Il s'est exprimé ainsi lors d'un échange informel avec quelques journalistes belges qui l'ont suivi durant la mission économique d'une semaine qu'il a présidée au Japon, et l'a mené à la rencontre de 80 chefs d'entreprises locaux sans compter les responsables politiques du pays.
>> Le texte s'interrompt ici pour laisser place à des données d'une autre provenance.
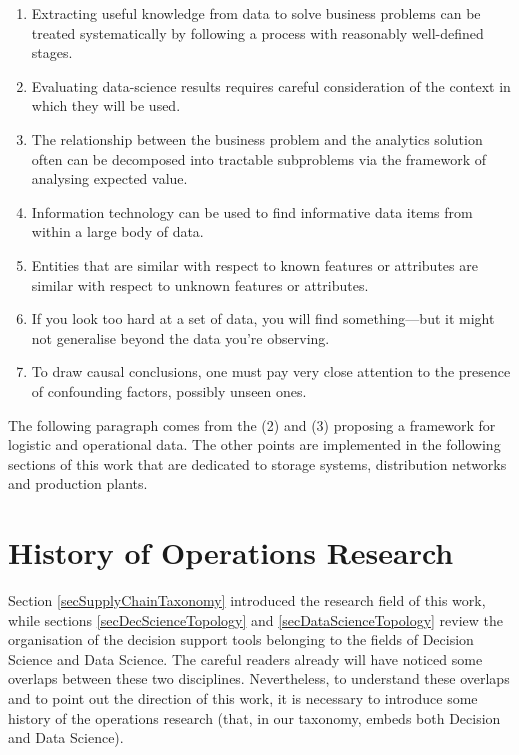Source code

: \begin{enumerate}
    \item Extracting useful knowledge from data to solve business problems can be treated systematically by following a process with reasonably well-deﬁned stages.
    \item Evaluating data-science results requires careful consideration of the context in which they will be used.
    \item The relationship between the business problem and the analytics solution often can be decomposed into tractable subproblems via the framework of analysing expected value.
    \item Information technology can be used to ﬁnd informative data items from within a large body of data.
    \item Entities that are similar with respect to known features or attributes are similar with respect to unknown features or attributes.
    \item If you look too hard at a set of data, you will ﬁnd something—but it might not generalise beyond the data you’re observing.
   \item To draw causal conclusions, one must pay very close attention to the presence of confounding factors, possibly unseen ones.

\end{enumerate}

The following paragraph comes from the (2) and (3) proposing a framework for logistic and operational data. The other points are implemented in the following sections of this work that are dedicated to storage systems, distribution networks and production plants.

\section{History of Operations Research}
Section \ref{secSupplyChainTaxonomy} introduced the research field of this work, while sections \ref{secDecScienceTopology} and \ref{secDataScienceTopology} review the organisation of the decision support tools belonging to the fields of Decision Science and Data Science. The careful readers already will have noticed some overlaps between these two disciplines. Nevertheless, to understand these overlaps and to point out the direction of this work, it is necessary to introduce some history of the operations research (that, in our taxonomy, embeds both Decision and Data Science). \par

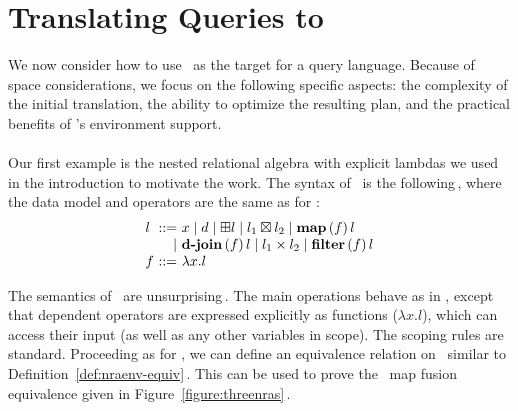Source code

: \section{Translating Queries to \NRAEnv}
\label{sec:queries}

We now consider how to use \NRAEnv\ as the target for a query
language. Because of space considerations, we focus on the following
specific aspects: the complexity of the initial translation, the
ability to optimize the resulting plan, and the practical benefits of
\NRAEnv's environment support.

\paragraph*{\NRALambda}
\label{sec:queries:nralambda}

Our first example is the nested relational algebra with explicit
lambdas we used in the introduction to motivate the work.
%
The syntax of \NRALambda\ is the
following\,, where the data
model and operators are the same as for \NRAEnv:
$$
\begin{array}{l@{\ }r@{\ }l}
l & ::= &
  x %
  \mid d %
  \mid   \opunop l %
  \mid   l_1 \opbinop l_2 %
  \mid    \lmap{f}{l}\\   %
  &\mid&    \ldjoin{f}{l}   %
  \mid    l_1 \times l_2      %
  \mid  \lsel {f} {l}  %
\\
f & ::= & \lambda x. l
\end{array}
$$

The semantics of \NRALambda\ are
unsurprising\,.  The
main operations behave as in \NRAEnv, except that dependent operators
are expressed explicitly as functions ($\lambda x.l$), which can
access their input (as well as any other variables in scope).  The
scoping rules are standard. Proceeding as for \NRAEnv, we can define
an equivalence relation on \NRALambda\ similar to
Definition~\ref{def:nraenv-equiv}\,. This can be used to prove the
\NRALambda\ map fusion equivalence given in
Figure~\ref{figure:threenras}\,.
Le Prince Philippe et/ou son entourage ont fait l'objet d'informations et/ou critiques récentes évoquant notamment l'existence d'un plan B qui consisterait, en cas de nouvelle percée nationaliste en Flandre, à l'écarter du trône, ou des problèmes de communication vers l'extérieur.
Un bref passage de l'échange portait sur la question de savoir si le Prince s'est parfois senti blessé par certaines informations.
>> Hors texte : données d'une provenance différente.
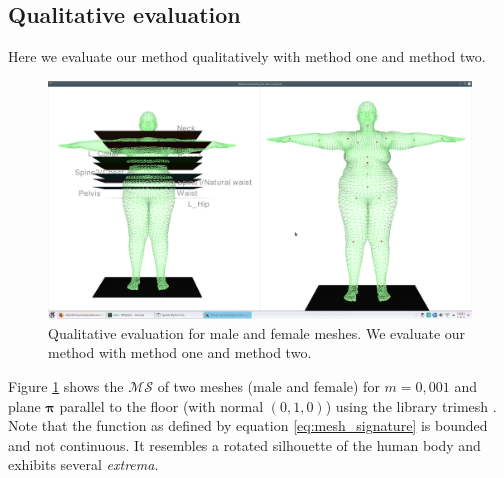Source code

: \documentclass[runningheads]{llncs}
\begin{document}
\subsection{Qualitative evaluation}\label{subsec:qualitative_eval}
Here we evaluate our method qualitatively with method one and method two.
\begin{figure}[H]
	\begin{center}
		\includegraphics[width=\linewidth]{subject_6_with_cutting_planes_on_joints.eps}
	\end{center}
	\caption{Qualitative evaluation for male and female meshes. We evaluate our 
	method with method one and method two.}
	\label{fig:qualitative_eval}
\end{figure}

Figure \ref{fig:qualitative_eval} shows the $\mathcal{MS}$ of two meshes (male 
and female) for 
$m=0,001$ and plane $\boldsymbol{\pi}$ parallel to the floor (with normal $(0, 
1,0)$) using the library trimesh \cite{trimesh}. Note that the function as 
defined by equation \ref{eq:mesh_signature} is bounded and not continuous. It 
resembles a rotated silhouette of the human body and exhibits several 
\textit{extrema}.
\end{document}

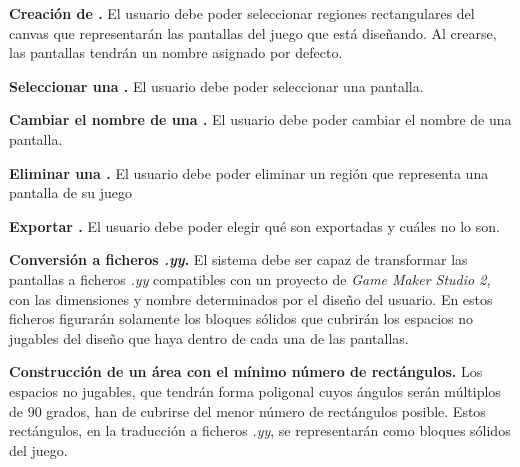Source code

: 	\item \textbf{Creación de .}\newline
		El usuario debe poder seleccionar regiones rectangulares del canvas que representarán las pantallas del juego que está diseñando. Al crearse, las pantallas tendrán un nombre asignado por defecto.
	\item \textbf{Seleccionar una .}\newline
		El usuario debe poder seleccionar una pantalla.
	\item \textbf{Cambiar el nombre de una .}\newline
		El usuario debe poder cambiar el nombre de una pantalla.
	\item \textbf{Eliminar una .}\newline
		El usuario debe poder eliminar un región que representa una pantalla de su juego
	\item \textbf{Exportar .}\newline
		El usuario debe poder elegir qué  son exportadas y cuáles no lo son.
	\item\label{PARTICULAR:REQUISITO31} \textbf{Conversión a ficheros \textit{.yy}.}\newline
		El sistema debe ser capaz de transformar las pantallas a ficheros \textit{.yy} compatibles con un proyecto de \textit{Game Maker Studio 2}, con las dimensiones y nombre determinados por el diseño del usuario. En estos ficheros figurarán solamente los bloques sólidos que cubrirán los espacios no jugables del diseño que haya dentro de cada una de las pantallas.
		\begin{functional}
			\item \textbf{Construcción de un área con el mínimo número de rectángulos.}\newline
				Los espacios no jugables, que tendrán forma poligonal cuyos ángulos serán múltiplos de 90 grados, han de cubrirse del menor número de rectángulos posible. Estos rectángulos, en la traducción a ficheros \textit{.yy}, se representarán como bloques sólidos del juego.
		\end{functional}
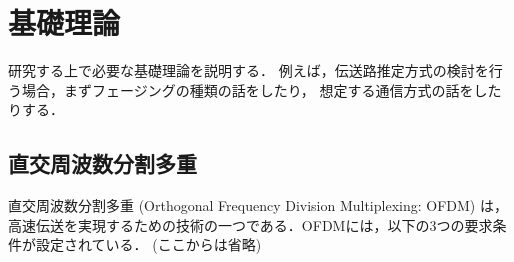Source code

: \section{基礎理論}
\label{sec:fundamental_theory}
研究する上で必要な基礎理論を説明する．
例えば，伝送路推定方式の検討を行う場合，まずフェージングの種類の話をしたり，
想定する通信方式の話をしたりする．
\subsection{直交周波数分割多重}
直交周波数分割多重 (Orthogonal Frequency Division Multiplexing: OFDM) は，高速伝送を実現するための技術の一つである．OFDMには，以下の3つの要求条件が設定されている\cite{5gtextbook}． (ここからは省略)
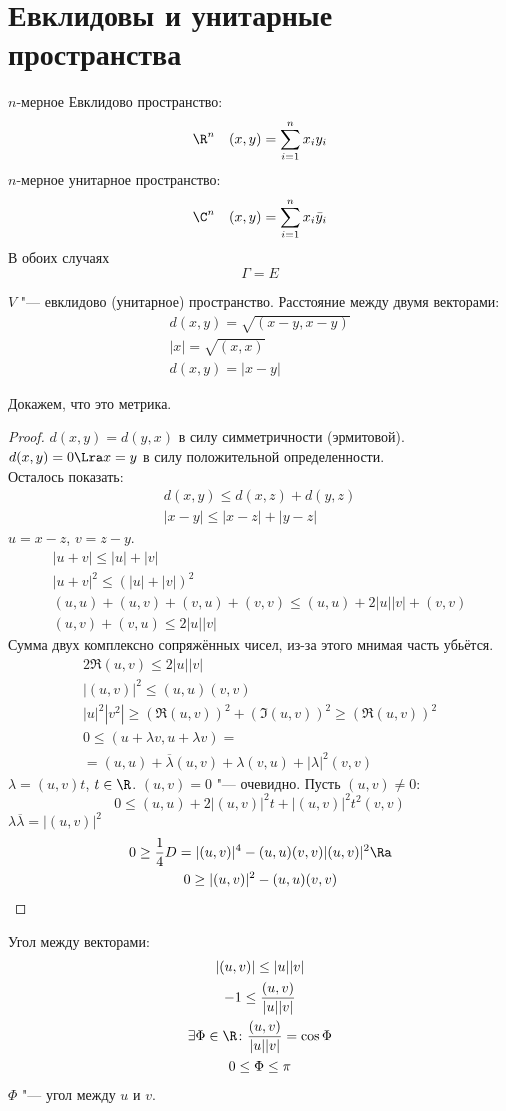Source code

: \section{Евклидовы и унитарные пространства}

\begin{Def}
	$n$-мерное Евклидово пространство:
	\[ \R^n \quad (x, y) = \sum_{i=1}^n x_iy_i \]
	$n$-мерное унитарное пространство:
	\[ \C^n \quad (x, y) = \sum_{i=1}^n x_i \bar y_i \]
	В обоих случаях
	\[ \Gamma = E \]
\end{Def}

\begin{Def}
	$V$ "--- евклидово (унитарное) пространство.
	Расстояние между двумя векторами:
	\begin{gather*}
		d(x, y) = \sqrt{(x - y, x - y)} \\
		|x| = \sqrt{(x, x)} \\
		d(x, y) = |x - y|
	\end{gather*}
\end{Def}

Докажем, что это метрика.
\begin{proof}
	$d(x, y) = d(y, x)$ в силу симметричности (эрмитовой). \\
	$d(x, y) = 0 \Lra x = y$ в силу положительной определенности. \\
	Осталось показать:
	\begin{gather*}
		d(x, y) \le d(x, z) + d(y, z) \\
		|x - y| \le |x - z| + |y - z|
	\end{gather*}
	$u = x - z$, $v = z - y$.
	\begin{gather*}
		|u + v| \le |u| + |v| \\
		|u + v|^2 \le (|u| + |v|)^2 \\
		(u, u) + (u, v) + (v, u) + (v, v) \le (u, u) + 2|u||v| + (v, v) \\
		(u, v) + (v, u) \le 2|u||v|
	\end{gather*}
	Сумма двух комплексно сопряжённых чисел, из-за этого мнимая часть убьётся.
	\begin{gather*}
		2\Re(u, v) \le 2|u||v| \\
		|(u, v)|^2 \le (u, u)(v, v) \\
		|u|^2 |v^2| \ge (\Re(u, v))^2 + (\Im(u, v))^2 \ge (\Re(u,v))^2 \\
		0 \le (u + \lambda v, u + \lambda v) =  \\
		= (u, u) + \overline{\lambda}(u, v) + \lambda(v, u) + |\lambda|^2(v, v)
	\end{gather*}
	$\lambda = (u, v)t$, $t \in \R$.
	$(u, v) = 0$ "--- очевидно.
	Пусть $(u, v) \ne 0$:
	\[
		0 \le (u, u) + 2|(u, v)|^2t + |(u, v)|^2t^2(v, v)
	\]
	$\lambda\overline{\lambda} = |(u, v)|^2$
	\begin{gather*}
		0 \ge \frac{1}{4}D = |(u,v)|^4 - (u, u)(v, v)|(u, v)|^2 \Ra \\
		0 \ge |(u, v)|^2 - (u, u)(v, v)
	\end{gather*}
\end{proof}

\begin{Def}
	Угол между векторами:
	\begin{gather*}
		|(u, v)| \le |u||v| \\
		-1 \le \frac{(u, v)}{|u||v|} \\
		\exists \Phi \in \R\colon \frac{(u,v)}{|u||v|} = \cos \Phi \\
		0 \le \Phi \le \pi
	\end{gather*}
	$\Phi$ "--- угол между $u$ и $v$.
\end{Def}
"La presse est responsable de ce qu'elle écrit. On la lit toujours avec intérêt. Cela permet à la population de lire ce que l'on fait durant les missions. (...) J'ai aussi confiance en la capacité des lecteurs de se faire leur propre idée", a-t-il ajouté lorsqu'on lui a demandé s'il avait été blessé par certaines informations critiques à son égard ou de celui de son entourage.
La rencontre informelle était avant tout consacrée au bilan de la mission. Le Prince Philippe a rappelé que le Japon s'intéressait particulièrement à la Belgique depuis les années 1960, ce qui s'est concrétisé en Belgique par la présence de 220 entreprises et plusieurs dizaines de milliers d'emplois.
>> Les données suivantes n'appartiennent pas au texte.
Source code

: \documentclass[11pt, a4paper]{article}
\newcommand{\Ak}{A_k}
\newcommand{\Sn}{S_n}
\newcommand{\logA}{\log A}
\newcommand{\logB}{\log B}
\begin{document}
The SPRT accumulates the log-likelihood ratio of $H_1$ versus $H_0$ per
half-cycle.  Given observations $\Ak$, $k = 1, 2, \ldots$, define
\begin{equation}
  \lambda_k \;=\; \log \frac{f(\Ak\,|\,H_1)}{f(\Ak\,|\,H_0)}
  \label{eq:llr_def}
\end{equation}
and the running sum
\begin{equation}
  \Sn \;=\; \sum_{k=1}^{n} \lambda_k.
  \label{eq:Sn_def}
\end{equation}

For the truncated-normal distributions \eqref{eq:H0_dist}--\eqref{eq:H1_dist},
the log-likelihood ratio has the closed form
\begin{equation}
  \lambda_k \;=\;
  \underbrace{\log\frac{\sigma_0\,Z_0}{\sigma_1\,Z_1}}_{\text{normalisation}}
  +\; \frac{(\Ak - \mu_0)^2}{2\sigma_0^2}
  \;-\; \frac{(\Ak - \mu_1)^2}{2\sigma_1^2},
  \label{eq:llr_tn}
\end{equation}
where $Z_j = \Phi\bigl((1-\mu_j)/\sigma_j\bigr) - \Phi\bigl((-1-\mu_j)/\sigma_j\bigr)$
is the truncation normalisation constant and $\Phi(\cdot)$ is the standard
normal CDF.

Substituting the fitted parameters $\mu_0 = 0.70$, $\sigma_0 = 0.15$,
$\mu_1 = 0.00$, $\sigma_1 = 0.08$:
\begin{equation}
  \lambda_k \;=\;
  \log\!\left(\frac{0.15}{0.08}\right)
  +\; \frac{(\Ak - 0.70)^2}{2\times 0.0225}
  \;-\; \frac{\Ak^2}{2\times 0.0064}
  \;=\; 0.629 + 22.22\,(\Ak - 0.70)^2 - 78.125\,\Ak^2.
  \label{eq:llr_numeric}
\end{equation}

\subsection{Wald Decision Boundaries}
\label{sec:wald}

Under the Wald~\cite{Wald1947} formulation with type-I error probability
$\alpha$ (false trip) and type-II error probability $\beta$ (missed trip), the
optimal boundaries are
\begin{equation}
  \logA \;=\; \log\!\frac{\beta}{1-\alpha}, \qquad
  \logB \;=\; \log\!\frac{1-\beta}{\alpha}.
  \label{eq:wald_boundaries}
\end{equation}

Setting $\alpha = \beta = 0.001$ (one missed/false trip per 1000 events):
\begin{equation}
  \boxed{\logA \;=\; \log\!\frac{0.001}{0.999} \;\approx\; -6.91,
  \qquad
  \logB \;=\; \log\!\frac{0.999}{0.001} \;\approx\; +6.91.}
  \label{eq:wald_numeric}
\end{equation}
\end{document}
Le Prince a synthétisé les deux axes de travail de la mission: l'attirance des Japonais pour les produits de qualité fabriqués en Belgique et pour lesquels "ils sont prêts à mettre le prix"; et l'innovation, à travers la valeur ajoutée belge d'une proximité entre les universités et les entreprises (ndlr: via les technopoles) dans un pays qui n'est pas en reste sur ce plan.
Le Prince héritier a par ailleurs rendu hommage à la population nipponne qui a fait preuve d'une grande solidarité et d'une grande confiance en elle face à l'épreuve de la catastrophe naturelle et nucléaire de 2011, comme il l'a fait, a-t-il précisé, lors de la visite privée qu'il a rendue à la famille impériale du Japon, avec laquelle la famille royale belge entretien des "liens des très grande amitié" depuis le règne d'Albert 1er.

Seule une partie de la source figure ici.